**PROBLEM**
Go through the records and give the number of lines that include "main", with nothing else.

⁂

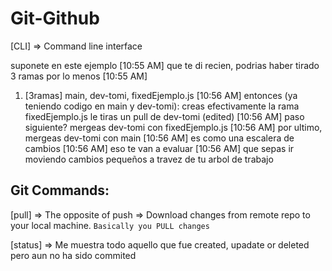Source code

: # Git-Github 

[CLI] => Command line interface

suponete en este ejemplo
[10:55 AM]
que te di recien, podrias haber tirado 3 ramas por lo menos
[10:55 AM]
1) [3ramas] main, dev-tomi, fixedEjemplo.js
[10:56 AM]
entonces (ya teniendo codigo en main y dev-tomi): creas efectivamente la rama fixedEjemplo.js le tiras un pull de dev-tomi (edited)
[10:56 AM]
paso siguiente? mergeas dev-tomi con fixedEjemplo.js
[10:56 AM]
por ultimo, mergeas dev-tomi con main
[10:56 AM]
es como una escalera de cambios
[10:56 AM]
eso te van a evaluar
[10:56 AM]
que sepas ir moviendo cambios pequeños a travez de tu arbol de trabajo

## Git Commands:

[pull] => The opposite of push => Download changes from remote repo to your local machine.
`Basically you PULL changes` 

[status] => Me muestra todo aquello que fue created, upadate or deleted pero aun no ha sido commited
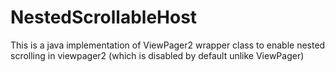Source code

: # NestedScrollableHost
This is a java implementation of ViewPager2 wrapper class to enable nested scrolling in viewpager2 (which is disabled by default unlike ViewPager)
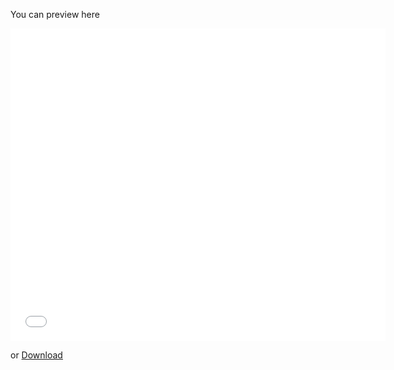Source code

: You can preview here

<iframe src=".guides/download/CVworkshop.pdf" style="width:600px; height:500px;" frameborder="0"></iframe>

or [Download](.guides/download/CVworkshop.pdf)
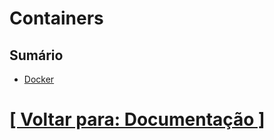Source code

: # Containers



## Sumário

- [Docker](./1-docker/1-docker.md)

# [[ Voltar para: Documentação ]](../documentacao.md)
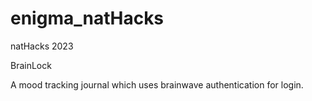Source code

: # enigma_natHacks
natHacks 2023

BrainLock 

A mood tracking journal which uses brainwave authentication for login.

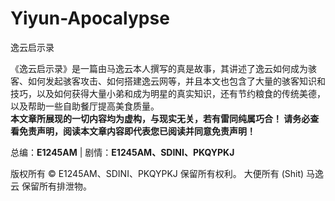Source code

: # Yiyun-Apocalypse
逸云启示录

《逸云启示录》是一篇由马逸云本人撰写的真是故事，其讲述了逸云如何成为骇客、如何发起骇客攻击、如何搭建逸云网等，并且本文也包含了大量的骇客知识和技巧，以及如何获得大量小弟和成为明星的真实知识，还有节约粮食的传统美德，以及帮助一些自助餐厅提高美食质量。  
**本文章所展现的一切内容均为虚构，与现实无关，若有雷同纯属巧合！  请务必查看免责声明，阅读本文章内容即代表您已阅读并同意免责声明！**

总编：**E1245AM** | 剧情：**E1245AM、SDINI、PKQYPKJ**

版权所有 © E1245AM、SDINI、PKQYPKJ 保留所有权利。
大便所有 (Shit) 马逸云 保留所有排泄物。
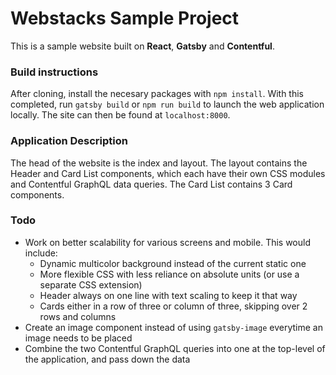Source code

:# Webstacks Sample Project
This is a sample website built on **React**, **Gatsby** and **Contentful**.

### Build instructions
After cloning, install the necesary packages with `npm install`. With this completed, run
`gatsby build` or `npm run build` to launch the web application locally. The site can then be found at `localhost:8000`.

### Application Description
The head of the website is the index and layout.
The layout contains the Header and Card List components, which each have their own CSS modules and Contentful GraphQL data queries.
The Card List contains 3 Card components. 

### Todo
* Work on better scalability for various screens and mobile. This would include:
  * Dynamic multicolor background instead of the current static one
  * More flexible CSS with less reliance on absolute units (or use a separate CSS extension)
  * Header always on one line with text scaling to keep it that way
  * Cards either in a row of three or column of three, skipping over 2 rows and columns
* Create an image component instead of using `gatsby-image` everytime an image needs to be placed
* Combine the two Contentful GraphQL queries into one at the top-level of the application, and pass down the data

⁂

**EXERCISE RESULT**
3